▽

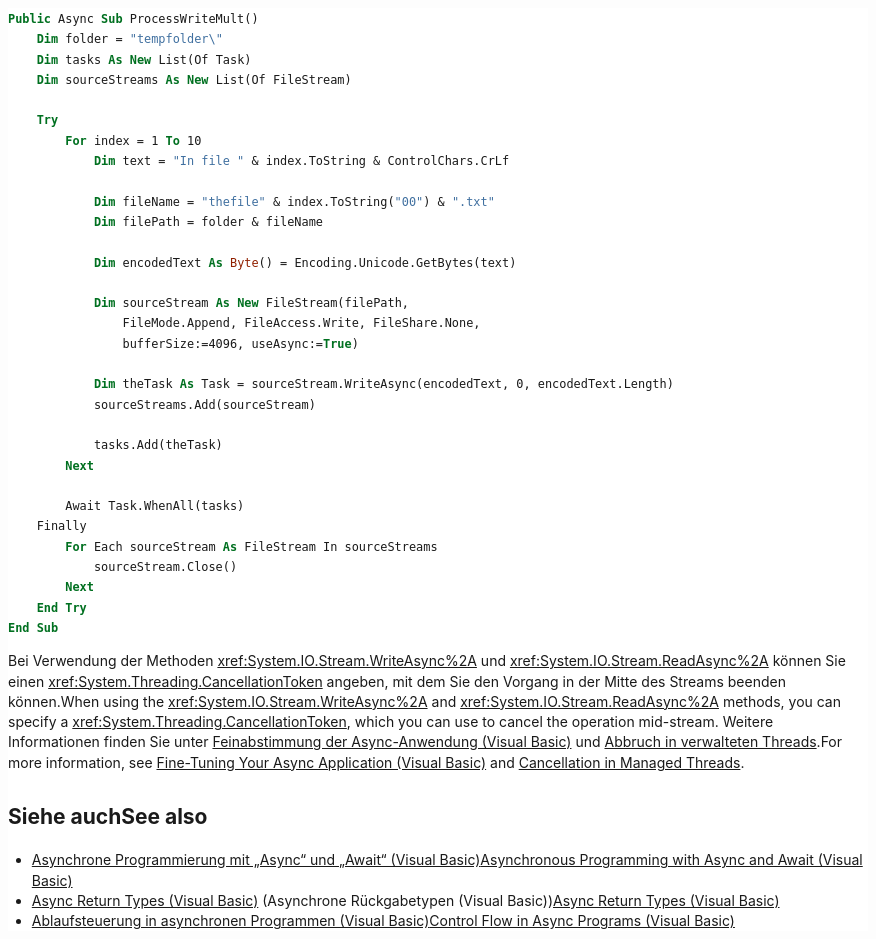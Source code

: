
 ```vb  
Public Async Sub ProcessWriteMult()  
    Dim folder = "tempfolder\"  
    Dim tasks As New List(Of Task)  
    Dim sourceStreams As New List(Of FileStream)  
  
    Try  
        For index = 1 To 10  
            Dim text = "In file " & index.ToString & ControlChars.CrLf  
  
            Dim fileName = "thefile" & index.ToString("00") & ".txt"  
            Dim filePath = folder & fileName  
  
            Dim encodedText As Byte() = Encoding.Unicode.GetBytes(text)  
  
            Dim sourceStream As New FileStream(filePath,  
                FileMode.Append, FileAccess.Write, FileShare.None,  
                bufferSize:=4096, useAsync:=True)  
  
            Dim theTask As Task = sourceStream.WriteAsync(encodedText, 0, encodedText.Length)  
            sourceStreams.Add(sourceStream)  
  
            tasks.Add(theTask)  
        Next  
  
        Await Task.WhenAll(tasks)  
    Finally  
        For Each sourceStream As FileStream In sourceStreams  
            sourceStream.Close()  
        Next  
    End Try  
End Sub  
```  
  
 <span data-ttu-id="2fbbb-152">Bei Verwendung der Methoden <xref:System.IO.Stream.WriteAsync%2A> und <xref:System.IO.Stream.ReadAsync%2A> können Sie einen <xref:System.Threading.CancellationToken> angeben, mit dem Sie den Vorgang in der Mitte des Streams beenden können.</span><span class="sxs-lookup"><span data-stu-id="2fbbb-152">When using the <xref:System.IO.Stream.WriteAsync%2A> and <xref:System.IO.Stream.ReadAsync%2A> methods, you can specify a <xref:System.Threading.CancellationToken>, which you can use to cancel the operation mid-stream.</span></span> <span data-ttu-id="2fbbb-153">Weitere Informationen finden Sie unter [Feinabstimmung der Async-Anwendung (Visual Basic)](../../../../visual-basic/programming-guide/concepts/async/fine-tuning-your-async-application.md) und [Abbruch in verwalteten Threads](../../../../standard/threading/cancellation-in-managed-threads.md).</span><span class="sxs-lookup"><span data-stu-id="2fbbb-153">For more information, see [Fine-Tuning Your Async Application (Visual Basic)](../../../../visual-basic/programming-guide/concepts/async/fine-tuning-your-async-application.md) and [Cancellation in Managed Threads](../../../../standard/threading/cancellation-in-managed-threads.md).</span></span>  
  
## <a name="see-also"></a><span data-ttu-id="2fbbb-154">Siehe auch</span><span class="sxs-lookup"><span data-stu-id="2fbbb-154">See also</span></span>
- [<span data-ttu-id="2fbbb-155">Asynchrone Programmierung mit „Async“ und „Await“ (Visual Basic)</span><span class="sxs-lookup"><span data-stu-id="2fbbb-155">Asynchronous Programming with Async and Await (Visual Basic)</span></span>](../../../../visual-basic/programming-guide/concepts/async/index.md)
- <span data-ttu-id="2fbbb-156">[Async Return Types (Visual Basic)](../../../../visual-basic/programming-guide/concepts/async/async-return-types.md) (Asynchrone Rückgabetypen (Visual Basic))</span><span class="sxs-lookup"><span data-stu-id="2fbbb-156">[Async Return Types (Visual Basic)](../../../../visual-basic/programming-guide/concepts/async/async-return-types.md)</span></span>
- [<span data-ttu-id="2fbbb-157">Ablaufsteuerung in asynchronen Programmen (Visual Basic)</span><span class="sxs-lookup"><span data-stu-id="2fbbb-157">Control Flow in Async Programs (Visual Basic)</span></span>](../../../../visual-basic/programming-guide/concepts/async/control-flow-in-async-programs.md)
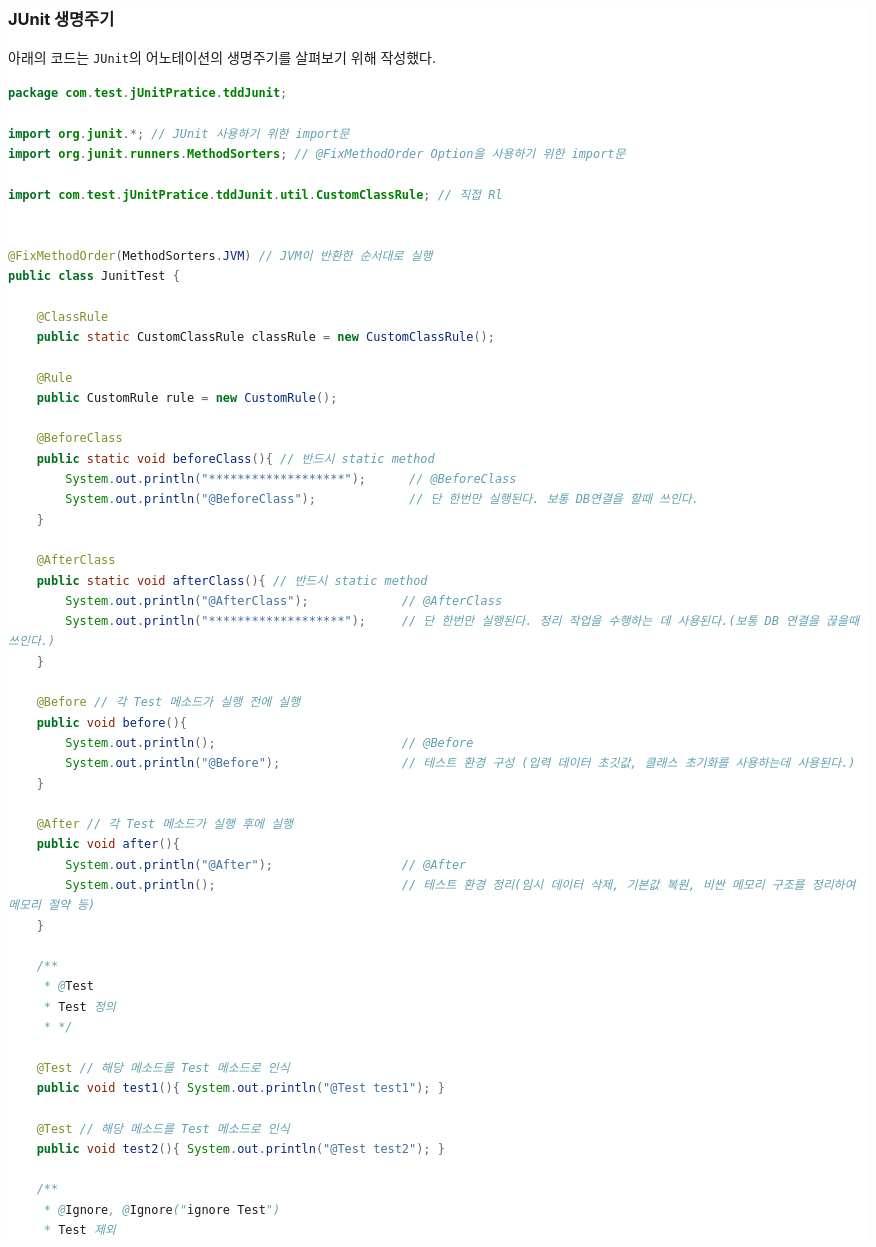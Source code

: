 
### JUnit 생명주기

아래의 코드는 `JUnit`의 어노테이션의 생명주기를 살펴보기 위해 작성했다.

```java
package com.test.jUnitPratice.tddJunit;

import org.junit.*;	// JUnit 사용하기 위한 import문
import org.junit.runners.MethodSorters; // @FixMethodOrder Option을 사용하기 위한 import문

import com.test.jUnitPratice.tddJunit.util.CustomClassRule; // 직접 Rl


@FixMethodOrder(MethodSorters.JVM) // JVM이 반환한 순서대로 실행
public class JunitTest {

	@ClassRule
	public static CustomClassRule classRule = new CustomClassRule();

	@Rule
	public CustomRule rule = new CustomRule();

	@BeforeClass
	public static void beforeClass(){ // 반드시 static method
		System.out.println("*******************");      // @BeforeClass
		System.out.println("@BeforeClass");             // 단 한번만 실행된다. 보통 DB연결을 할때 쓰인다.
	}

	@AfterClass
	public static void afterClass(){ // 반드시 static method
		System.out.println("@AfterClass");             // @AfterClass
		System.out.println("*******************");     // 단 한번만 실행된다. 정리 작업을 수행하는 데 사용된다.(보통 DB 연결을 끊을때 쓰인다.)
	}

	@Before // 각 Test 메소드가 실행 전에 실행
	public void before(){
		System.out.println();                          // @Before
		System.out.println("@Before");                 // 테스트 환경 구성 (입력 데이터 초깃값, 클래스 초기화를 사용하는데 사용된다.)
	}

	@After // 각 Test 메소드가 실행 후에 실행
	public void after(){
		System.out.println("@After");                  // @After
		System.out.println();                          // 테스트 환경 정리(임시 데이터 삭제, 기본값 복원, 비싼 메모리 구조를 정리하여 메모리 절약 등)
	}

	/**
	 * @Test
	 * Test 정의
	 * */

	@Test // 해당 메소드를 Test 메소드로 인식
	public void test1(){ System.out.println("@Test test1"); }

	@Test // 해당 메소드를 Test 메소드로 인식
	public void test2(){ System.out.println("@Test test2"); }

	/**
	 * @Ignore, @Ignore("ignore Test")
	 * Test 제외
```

△

> EXERCISE DETAILS:
Each record above must be retyped exactly. Omit the pictures.

> WORKED SOLUTION:
Source code

:
 ```vb  
Public Async Sub ProcessWriteMult()  
    Dim folder = "tempfolder\"  
    Dim tasks As New List(Of Task)  
    Dim sourceStreams As New List(Of FileStream)  
  
    Try  
        For index = 1 To 10  
            Dim text = "In file " & index.ToString & ControlChars.CrLf  
  
            Dim fileName = "thefile" & index.ToString("00") & ".txt"  
            Dim filePath = folder & fileName  
  
            Dim encodedText As Byte() = Encoding.Unicode.GetBytes(text)  
  
            Dim sourceStream As New FileStream(filePath,  
                FileMode.Append, FileAccess.Write, FileShare.None,  
                bufferSize:=4096, useAsync:=True)  
  
            Dim theTask As Task = sourceStream.WriteAsync(encodedText, 0, encodedText.Length)  
            sourceStreams.Add(sourceStream)  
  
            tasks.Add(theTask)  
        Next  
  
        Await Task.WhenAll(tasks)  
    Finally  
        For Each sourceStream As FileStream In sourceStreams  
            sourceStream.Close()  
        Next  
    End Try  
End Sub  
```  
  
 <span data-ttu-id="2fbbb-152">Bei Verwendung der Methoden <xref:System.IO.Stream.WriteAsync%2A> und <xref:System.IO.Stream.ReadAsync%2A> können Sie einen <xref:System.Threading.CancellationToken> angeben, mit dem Sie den Vorgang in der Mitte des Streams beenden können.</span><span class="sxs-lookup"><span data-stu-id="2fbbb-152">When using the <xref:System.IO.Stream.WriteAsync%2A> and <xref:System.IO.Stream.ReadAsync%2A> methods, you can specify a <xref:System.Threading.CancellationToken>, which you can use to cancel the operation mid-stream.</span></span> <span data-ttu-id="2fbbb-153">Weitere Informationen finden Sie unter [Feinabstimmung der Async-Anwendung (Visual Basic)](../../../../visual-basic/programming-guide/concepts/async/fine-tuning-your-async-application.md) und [Abbruch in verwalteten Threads](../../../../standard/threading/cancellation-in-managed-threads.md).</span><span class="sxs-lookup"><span data-stu-id="2fbbb-153">For more information, see [Fine-Tuning Your Async Application (Visual Basic)](../../../../visual-basic/programming-guide/concepts/async/fine-tuning-your-async-application.md) and [Cancellation in Managed Threads](../../../../standard/threading/cancellation-in-managed-threads.md).</span></span>  
  
## <a name="see-also"></a><span data-ttu-id="2fbbb-154">Siehe auch</span><span class="sxs-lookup"><span data-stu-id="2fbbb-154">See also</span></span>
- [<span data-ttu-id="2fbbb-155">Asynchrone Programmierung mit „Async“ und „Await“ (Visual Basic)</span><span class="sxs-lookup"><span data-stu-id="2fbbb-155">Asynchronous Programming with Async and Await (Visual Basic)</span></span>](../../../../visual-basic/programming-guide/concepts/async/index.md)
- <span data-ttu-id="2fbbb-156">[Async Return Types (Visual Basic)](../../../../visual-basic/programming-guide/concepts/async/async-return-types.md) (Asynchrone Rückgabetypen (Visual Basic))</span><span class="sxs-lookup"><span data-stu-id="2fbbb-156">[Async Return Types (Visual Basic)](../../../../visual-basic/programming-guide/concepts/async/async-return-types.md)</span></span>
- [<span data-ttu-id="2fbbb-157">Ablaufsteuerung in asynchronen Programmen (Visual Basic)</span><span class="sxs-lookup"><span data-stu-id="2fbbb-157">Control Flow in Async Programs (Visual Basic)</span></span>](../../../../visual-basic/programming-guide/concepts/async/control-flow-in-async-programs.md)
Source code

: 
### JUnit 생명주기

아래의 코드는 `JUnit`의 어노테이션의 생명주기를 살펴보기 위해 작성했다.

```java
package com.test.jUnitPratice.tddJunit;

import org.junit.*;	// JUnit 사용하기 위한 import문
import org.junit.runners.MethodSorters; // @FixMethodOrder Option을 사용하기 위한 import문

import com.test.jUnitPratice.tddJunit.util.CustomClassRule; // 직접 Rl


@FixMethodOrder(MethodSorters.JVM) // JVM이 반환한 순서대로 실행
public class JunitTest {

	@ClassRule
	public static CustomClassRule classRule = new CustomClassRule();

	@Rule
	public CustomRule rule = new CustomRule();

	@BeforeClass
	public static void beforeClass(){ // 반드시 static method
		System.out.println("*******************");      // @BeforeClass
		System.out.println("@BeforeClass");             // 단 한번만 실행된다. 보통 DB연결을 할때 쓰인다.
	}

	@AfterClass
	public static void afterClass(){ // 반드시 static method
		System.out.println("@AfterClass");             // @AfterClass
		System.out.println("*******************");     // 단 한번만 실행된다. 정리 작업을 수행하는 데 사용된다.(보통 DB 연결을 끊을때 쓰인다.)
	}

	@Before // 각 Test 메소드가 실행 전에 실행
	public void before(){
		System.out.println();                          // @Before
		System.out.println("@Before");                 // 테스트 환경 구성 (입력 데이터 초깃값, 클래스 초기화를 사용하는데 사용된다.)
	}

	@After // 각 Test 메소드가 실행 후에 실행
	public void after(){
		System.out.println("@After");                  // @After
		System.out.println();                          // 테스트 환경 정리(임시 데이터 삭제, 기본값 복원, 비싼 메모리 구조를 정리하여 메모리 절약 등)
	}

	/**
	 * @Test
	 * Test 정의
	 * */

	@Test // 해당 메소드를 Test 메소드로 인식
	public void test1(){ System.out.println("@Test test1"); }

	@Test // 해당 메소드를 Test 메소드로 인식
	public void test2(){ System.out.println("@Test test2"); }

	/**
	 * @Ignore, @Ignore("ignore Test")
	 * Test 제외
```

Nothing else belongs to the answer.